Finborough Theatre, London, till 4 July; 0844 847 1652; www.finboroughtheatre.co.uk

In 1975, the Khmer Rouge took control of Cambodia and embarked on a four-year reign of terror and genocide. During this period, over 14,000 so-called “traitors” were processed through the secret prison S-21 set in a former school, with confessions extracted under torture. As part of the process, captives were photographed prior to execution.

S-27 is a play inspired by these real events. May’s job is to take the photographs. We follow her as she begins to question what she is doing, and her humanity begins to re-assert itself, despite the terrifying environment in which she is forced to live and her complicity in unspeakable acts. May grasps at the opportunity of a life beyond the walls, to leap free from the madness. S-27 is the winner of Amnesty International’s first “Protect the Human Playwriting competition”, and it’s well worth making it along to this four-week premier run.

I found it enthralling and very moving, and for me it worked both dramatically and intellectually. It resonated with current issues like the growing culture of surveillance (May in her black fatigues and emotionless face reminded me of police FIT or Forward Intelligence teams), and got me thinking about the guts needed to follow one’s conscience in authoritarian states where it is literally “kill or be killed”.
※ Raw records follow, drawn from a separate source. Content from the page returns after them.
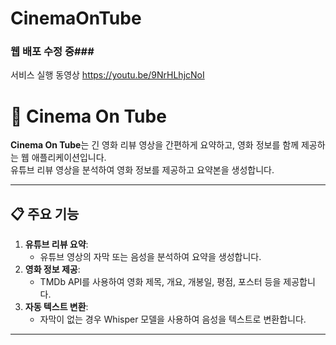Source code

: # CinemaOnTube 
### 웹 배포 수정 중###

서비스 실행 동영상
https://youtu.be/9NrHLhjcNoI
# 🎥 Cinema On Tube

**Cinema On Tube**는 긴 영화 리뷰 영상을 간편하게 요약하고, 영화 정보를 함께 제공하는 웹 애플리케이션입니다.  
유튜브 리뷰 영상을 분석하여 영화 정보를 제공하고 요약본을 생성합니다.

---

## 📋 주요 기능

1. **유튜브 리뷰 요약**:
   - 유튜브 영상의 자막 또는 음성을 분석하여 요약을 생성합니다.
2. **영화 정보 제공**:
   - TMDb API를 사용하여 영화 제목, 개요, 개봉일, 평점, 포스터 등을 제공합니다.
3. **자동 텍스트 변환**:
   - 자막이 없는 경우 Whisper 모델을 사용하여 음성을 텍스트로 변환합니다.

---
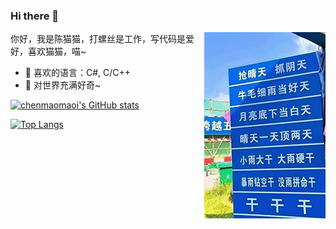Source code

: ### Hi there 👋

<img align="right" src="https://github.com/chenmaomaoi/chenmaomaoi/raw/main/img/img.png" />

你好，我是陈猫猫，打螺丝是工作，写代码是爱好，喜欢猫猫，喵~

  - 🌱 喜欢的语言：C#, C/C++
  - 🔭 对世界充满好奇~

[![chenmaomaoi's GitHub stats](https://github-readme-stats.vercel.app/api?username=chenmaomaoi&show_icons=true)](https://github.com/chenmaomaoi)

[![Top Langs](https://github-readme-stats.vercel.app/api/top-langs/?username=chenmaomaoi)](https://github.com/chenmaomaoi)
After seeing the play, I found myself delving again into the history of Cambodia’s Year Zero and the wider crucible of conflict from which it emerged. It’s tempting just to close our mind to these horrors, but this play opens a window into the darkness and in the light there is hope and courage.

In parallel with this play, there was until 26 June an exhibition of photographs – “Facing Death: Portraits from Cambodia’s Killing Fields” – at Photofusion Gallery in Brixton.